Asked whether Rollins had seen a marginal shift in the ability of its rivals to offer a marginally better value proposition, Rollins pointed out that Dell was offering $199 desktops back in 2002. And while there is some buzz around a rival selling $399 notebooks this holiday season, Rollins said Dell today sold a machine at that price.

So the notion of low price points is something we’ve lived with all along, he said. But we probably didn’t do that as well as we could in the past several years, he acknowledged.

The company rejigged its product mix in the quarter to drive a better balance that optimized profit that provides sustainable top line growth, Rollins said.

Still, analysts said the company’s revenue already is suffering by this strategy to chase profit ahead of market share.

Rollins reiterated on the call that the company’s focus has always been on the corporate and enterprise market where its business is doing very well.

During the recent quarter, Dell made improvements to drive down operating expenses, ensure pricing consistency across customer segments and improve customer support, Rollins said. We still have to do, but we already are seeing some results, he said.

And there were, of course, bright spots during the quarter, including a 21% year-over-year increase in server order units and a 25% increase in software revenue and peripherals, buoyed by laser printers.
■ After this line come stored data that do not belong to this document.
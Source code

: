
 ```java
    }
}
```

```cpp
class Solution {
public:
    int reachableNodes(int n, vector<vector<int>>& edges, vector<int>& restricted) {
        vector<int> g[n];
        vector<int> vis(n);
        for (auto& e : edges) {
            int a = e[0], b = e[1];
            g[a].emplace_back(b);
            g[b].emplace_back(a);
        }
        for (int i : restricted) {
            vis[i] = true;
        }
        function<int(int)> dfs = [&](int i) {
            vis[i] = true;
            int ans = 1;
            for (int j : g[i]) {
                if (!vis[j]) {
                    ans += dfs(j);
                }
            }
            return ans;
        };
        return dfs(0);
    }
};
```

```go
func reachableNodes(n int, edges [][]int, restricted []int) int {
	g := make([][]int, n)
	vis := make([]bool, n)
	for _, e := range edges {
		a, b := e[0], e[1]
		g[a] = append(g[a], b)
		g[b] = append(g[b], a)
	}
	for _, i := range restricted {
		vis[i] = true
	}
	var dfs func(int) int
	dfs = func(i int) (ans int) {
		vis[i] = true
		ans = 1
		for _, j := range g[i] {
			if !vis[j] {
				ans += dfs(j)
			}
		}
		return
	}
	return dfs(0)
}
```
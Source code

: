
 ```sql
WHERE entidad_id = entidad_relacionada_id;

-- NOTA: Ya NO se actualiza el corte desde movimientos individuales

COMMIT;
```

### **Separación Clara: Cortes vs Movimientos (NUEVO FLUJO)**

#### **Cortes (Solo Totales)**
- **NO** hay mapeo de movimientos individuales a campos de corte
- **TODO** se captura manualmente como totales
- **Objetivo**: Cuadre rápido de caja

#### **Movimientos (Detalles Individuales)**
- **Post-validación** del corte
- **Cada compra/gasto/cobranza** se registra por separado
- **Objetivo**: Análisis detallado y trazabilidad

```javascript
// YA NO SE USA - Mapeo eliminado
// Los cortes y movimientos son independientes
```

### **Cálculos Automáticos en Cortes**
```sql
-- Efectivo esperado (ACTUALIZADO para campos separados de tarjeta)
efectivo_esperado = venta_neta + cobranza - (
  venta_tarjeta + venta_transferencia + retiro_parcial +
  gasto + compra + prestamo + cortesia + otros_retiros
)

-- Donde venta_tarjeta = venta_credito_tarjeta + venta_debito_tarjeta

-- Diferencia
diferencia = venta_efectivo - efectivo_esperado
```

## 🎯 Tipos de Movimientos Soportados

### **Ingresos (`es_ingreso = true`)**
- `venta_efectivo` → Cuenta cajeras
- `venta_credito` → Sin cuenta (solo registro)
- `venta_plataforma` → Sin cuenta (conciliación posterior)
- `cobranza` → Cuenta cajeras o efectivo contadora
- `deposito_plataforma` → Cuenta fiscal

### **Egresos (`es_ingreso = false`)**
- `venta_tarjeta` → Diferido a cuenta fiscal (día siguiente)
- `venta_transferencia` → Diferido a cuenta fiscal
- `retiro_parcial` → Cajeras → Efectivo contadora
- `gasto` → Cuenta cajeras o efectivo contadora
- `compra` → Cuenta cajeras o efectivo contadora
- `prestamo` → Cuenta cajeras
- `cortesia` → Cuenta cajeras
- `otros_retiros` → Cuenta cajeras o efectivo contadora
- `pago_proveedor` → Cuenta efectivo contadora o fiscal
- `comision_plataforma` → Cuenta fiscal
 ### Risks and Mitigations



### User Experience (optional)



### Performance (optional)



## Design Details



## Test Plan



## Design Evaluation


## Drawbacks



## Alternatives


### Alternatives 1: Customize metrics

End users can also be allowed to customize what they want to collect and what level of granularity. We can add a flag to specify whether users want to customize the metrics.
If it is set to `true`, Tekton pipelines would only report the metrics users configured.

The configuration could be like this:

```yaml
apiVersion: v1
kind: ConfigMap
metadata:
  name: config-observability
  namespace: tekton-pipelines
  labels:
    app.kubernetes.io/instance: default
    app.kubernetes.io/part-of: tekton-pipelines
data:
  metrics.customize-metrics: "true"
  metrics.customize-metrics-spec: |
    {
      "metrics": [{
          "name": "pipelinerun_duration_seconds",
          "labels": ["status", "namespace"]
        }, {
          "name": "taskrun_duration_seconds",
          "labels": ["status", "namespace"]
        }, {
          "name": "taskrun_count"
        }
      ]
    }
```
Storage revenue grew 16% and notebook unit sales were up 38% sequentially. Dell will continue to invest heavily in the mobile sector, which offers very attractive margins, Rollins said.

The broader shift to mobile saw desktop PC revenue drop 2% from last year, Schneider said.

Sales outside the US grew 20% and accounted for 40% of total revenue. Dell revenue in Asia Pacific and Japan rose 20%, with China driving unit growth in the region by a whopping 46%.

Dell netted a $606m profit, or 25 cents a share, during the quarter versus $846m, or 33 cents, last year. That included about $442m in one-time charges, including $300m for repairing defunct capacitors in its business computers, as well as the cost of cutting roughly 1,000 jobs in Texas, the UK and Asia. No more job cuts are expected during the current quarter.

Rollins had previously set an $80 billion revenue goal by 2009 for Dell. We have not backed off the $80 billion, he said yesterday. We think we can achieve it. However, when pressed on whether that would likely take longer than originally expected, Rollins declined to give a timeline.

The company projected profit for the current quarter of between 40 cents and 43 cents, with sales ranging from $14.6bn to $15bn.

We believe nine to 11% revenue growth rate is healthy for a company our size, Rollins said.

The company also said it would accelerate a stock buyback program and repurchase at least $1.7bn in shares this quarter. Last quarter, it spent $1.4bn to buy back 41 million shares.